→ **Directions**:
Of all the lines in the material, how many carry the string "List"? Respond with the number by itself.

→ **Records provided**:
··········

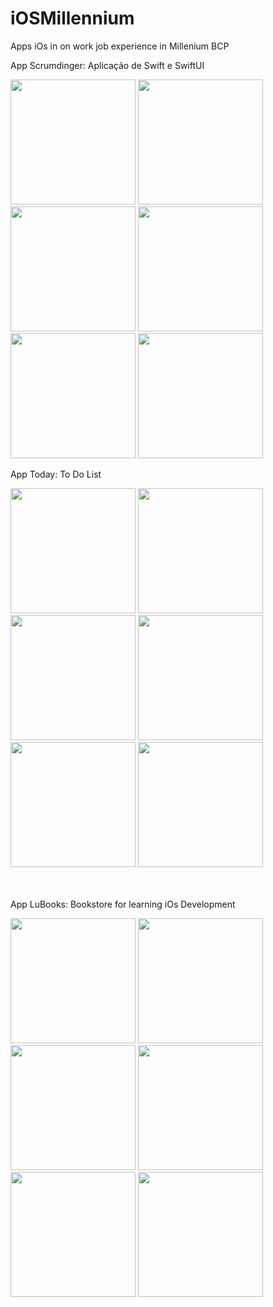 # iOSMillennium
Apps iOs in on work job experience in Millenium BCP<p>

App Scrumdinger: Aplicação de Swift e SwiftUI<p>
<img src="https://github.com/LuciaBarrela/iOsLucia/assets/134049391/c5cef455-6506-4e4e-ae4c-d75599acbd48" width="200">
<img src="https://github.com/LuciaBarrela/iOsLucia/assets/134049391/b79c8940-d822-4a1f-b916-5148b65b36a0" width="200">
<img src="https://github.com/LuciaBarrela/iOsLucia/assets/134049391/0b1c36ec-68db-4470-88b9-9d112aefb868" width="200">
<img src="https://github.com/LuciaBarrela/iOsLucia/assets/134049391/c8a181f3-ed85-49ae-863f-149b808ba378" width="200">
<img src="https://github.com/LuciaBarrela/iOsLucia/assets/134049391/5d38e189-c6a3-4362-9a1f-9361493ae8cf" width="200">
<img src="https://github.com/LuciaBarrela/iOsLucia/assets/134049391/9d085ccd-35c7-4e1d-8205-4cdbfdc6608d" width="200">


App Today: To Do List<p>

<img src="https://github.com/LuciaBarrela/iOsLucia/assets/134049391/d91e461c-76f8-4446-acea-61cb840fd801" width="200">
<img src="https://github.com/LuciaBarrela/iOsLucia/assets/134049391/ad36de63-6eca-465b-bb8e-2c6dc493482f" width="200">
<img src="https://github.com/LuciaBarrela/iOsLucia/assets/134049391/d1999269-2421-4956-b72c-66e42dfb6849" width="200">
<img src="https://github.com/LuciaBarrela/iOsLucia/assets/134049391/27fe97a9-ea4b-48fa-962b-b8cb62af0ed3" width="200">
<img src="https://github.com/LuciaBarrela/iOsLucia/assets/134049391/1ec978f2-b321-4ab1-a3d9-7ab45bb602bc" width="200">
<img src="https://github.com/LuciaBarrela/iOsLucia/assets/134049391/718f6a6a-10d7-4006-bd57-05afcf9e8d86" width="200">

<br><br>
App LuBooks: Bookstore for learning iOs Development<p>

<img src="https://github.com/LuciaBarrela/iOsLucia/assets/134049391/1b27c859-d7ca-4111-bfb2-7813503553e5" width="200">
<img src="https://github.com/LuciaBarrela/iOsLucia/assets/134049391/08849531-9515-4463-a2ef-75655434f33a" width="200">
<img src="https://github.com/LuciaBarrela/iOsLucia/assets/134049391/ab2f50fa-0e23-4da0-a34a-5a07d4d6cd52" width="200">
<img src="https://github.com/LuciaBarrela/iOsLucia/assets/134049391/d2d7bdbf-835f-4802-ab50-5850a04cd9ec" width="200">
<img src="https://github.com/LuciaBarrela/iOsLucia/assets/134049391/0127a85b-88ed-4548-a7c9-702ac891c254" width="200">
<img src="https://github.com/LuciaBarrela/iOsLucia/assets/134049391/97dee65b-47b7-44cf-81bb-b4989e93ea89" width="200">
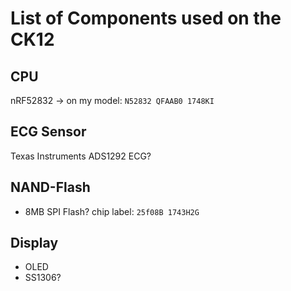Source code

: # List of Components used on the CK12

## CPU
nRF52832
-> on my model: `N52832 QFAAB0 1748KI`

## ECG Sensor
Texas Instruments ADS1292 ECG?


## NAND-Flash
- 8MB SPI Flash?
chip label: `25f08B 1743H2G`


## Display
- OLED
- SS1306?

··········

→ **Written reply**:
2